----- DATA PROVIDED
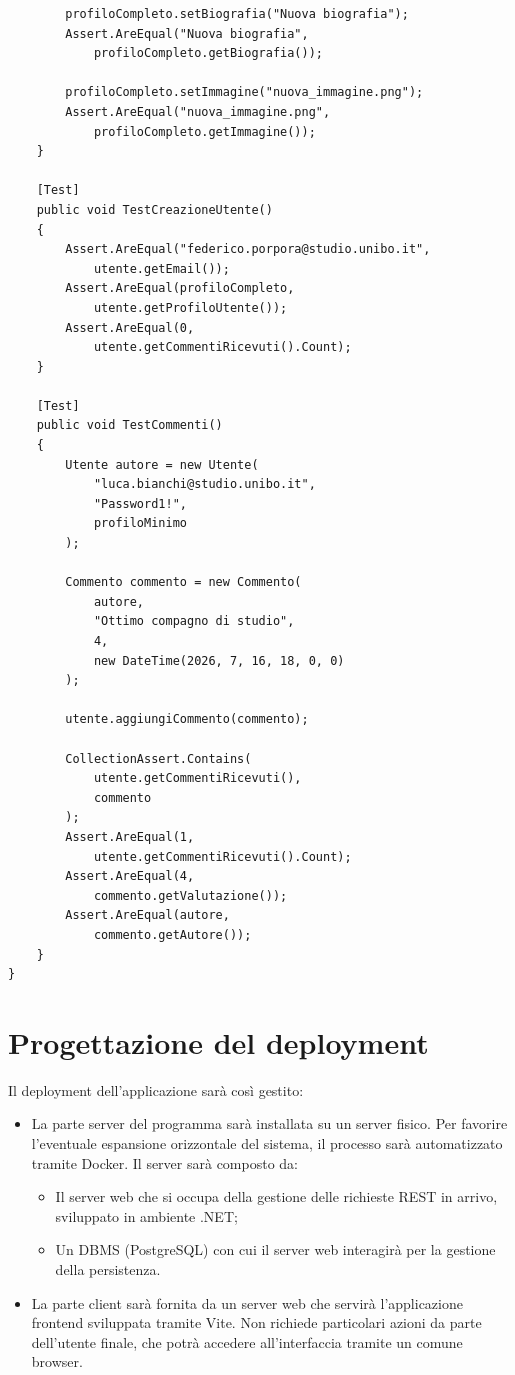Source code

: \documentclass[12pt,a4paper]{report}
\begin{document}
\begin{lstlisting}
        profiloCompleto.setBiografia("Nuova biografia");
        Assert.AreEqual("Nuova biografia",
            profiloCompleto.getBiografia());

        profiloCompleto.setImmagine("nuova_immagine.png");
        Assert.AreEqual("nuova_immagine.png",
            profiloCompleto.getImmagine());
    }

    [Test]
    public void TestCreazioneUtente()
    {
        Assert.AreEqual("federico.porpora@studio.unibo.it",
            utente.getEmail());
        Assert.AreEqual(profiloCompleto,
            utente.getProfiloUtente());
        Assert.AreEqual(0,
            utente.getCommentiRicevuti().Count);
    }

    [Test]
    public void TestCommenti()
    {
        Utente autore = new Utente(
            "luca.bianchi@studio.unibo.it",
            "Password1!",
            profiloMinimo
        );

        Commento commento = new Commento(
            autore,
            "Ottimo compagno di studio",
            4,
            new DateTime(2026, 7, 16, 18, 0, 0)
        );

        utente.aggiungiCommento(commento);

        CollectionAssert.Contains(
            utente.getCommentiRicevuti(),
            commento
        );
        Assert.AreEqual(1,
            utente.getCommentiRicevuti().Count);
        Assert.AreEqual(4,
            commento.getValutazione());
        Assert.AreEqual(autore,
            commento.getAutore());
    }
}
\end{lstlisting}



\newpage
\section{Progettazione del deployment}
Il deployment dell'applicazione sarà così gestito:
\begin{itemize}[leftmargin=*]
    \item La parte server del programma sarà installata su un server fisico. Per favorire l'eventuale espansione orizzontale del sistema, il processo sarà automatizzato tramite Docker. Il server sarà composto da:
    \begin{itemize}[leftmargin=*]
        \item Il server web che si occupa della gestione delle richieste REST in arrivo, sviluppato in ambiente .NET;
        \item Un DBMS (PostgreSQL) con cui il server web interagirà per la gestione della persistenza.
    \end{itemize}
    \item La parte client sarà fornita da un server web che servirà l'applicazione frontend sviluppata tramite Vite. Non richiede particolari azioni da parte dell'utente finale, che potrà accedere all'interfaccia tramite un comune browser.
\end{itemize}
\end{document}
----------
▶ TASK DESCRIPTION:
Write out the records above once more, word for word, with no pictures.

▶ SOLUTION TO THIS TASK:
Source code

: \documentclass[12pt,a4paper]{report}
\begin{document}
\begin{lstlisting}
        profiloCompleto.setBiografia("Nuova biografia");
        Assert.AreEqual("Nuova biografia",
            profiloCompleto.getBiografia());

        profiloCompleto.setImmagine("nuova_immagine.png");
        Assert.AreEqual("nuova_immagine.png",
            profiloCompleto.getImmagine());
    }

    [Test]
    public void TestCreazioneUtente()
    {
        Assert.AreEqual("federico.porpora@studio.unibo.it",
            utente.getEmail());
        Assert.AreEqual(profiloCompleto,
            utente.getProfiloUtente());
        Assert.AreEqual(0,
            utente.getCommentiRicevuti().Count);
    }

    [Test]
    public void TestCommenti()
    {
        Utente autore = new Utente(
            "luca.bianchi@studio.unibo.it",
            "Password1!",
            profiloMinimo
        );

        Commento commento = new Commento(
            autore,
            "Ottimo compagno di studio",
            4,
            new DateTime(2026, 7, 16, 18, 0, 0)
        );

        utente.aggiungiCommento(commento);

        CollectionAssert.Contains(
            utente.getCommentiRicevuti(),
            commento
        );
        Assert.AreEqual(1,
            utente.getCommentiRicevuti().Count);
        Assert.AreEqual(4,
            commento.getValutazione());
        Assert.AreEqual(autore,
            commento.getAutore());
    }
}
\end{lstlisting}



\newpage
\section{Progettazione del deployment}
Il deployment dell'applicazione sarà così gestito:
\begin{itemize}[leftmargin=*]
    \item La parte server del programma sarà installata su un server fisico. Per favorire l'eventuale espansione orizzontale del sistema, il processo sarà automatizzato tramite Docker. Il server sarà composto da:
    \begin{itemize}[leftmargin=*]
        \item Il server web che si occupa della gestione delle richieste REST in arrivo, sviluppato in ambiente .NET;
        \item Un DBMS (PostgreSQL) con cui il server web interagirà per la gestione della persistenza.
    \end{itemize}
    \item La parte client sarà fornita da un server web che servirà l'applicazione frontend sviluppata tramite Vite. Non richiede particolari azioni da parte dell'utente finale, che potrà accedere all'interfaccia tramite un comune browser.
\end{itemize}
\end{document}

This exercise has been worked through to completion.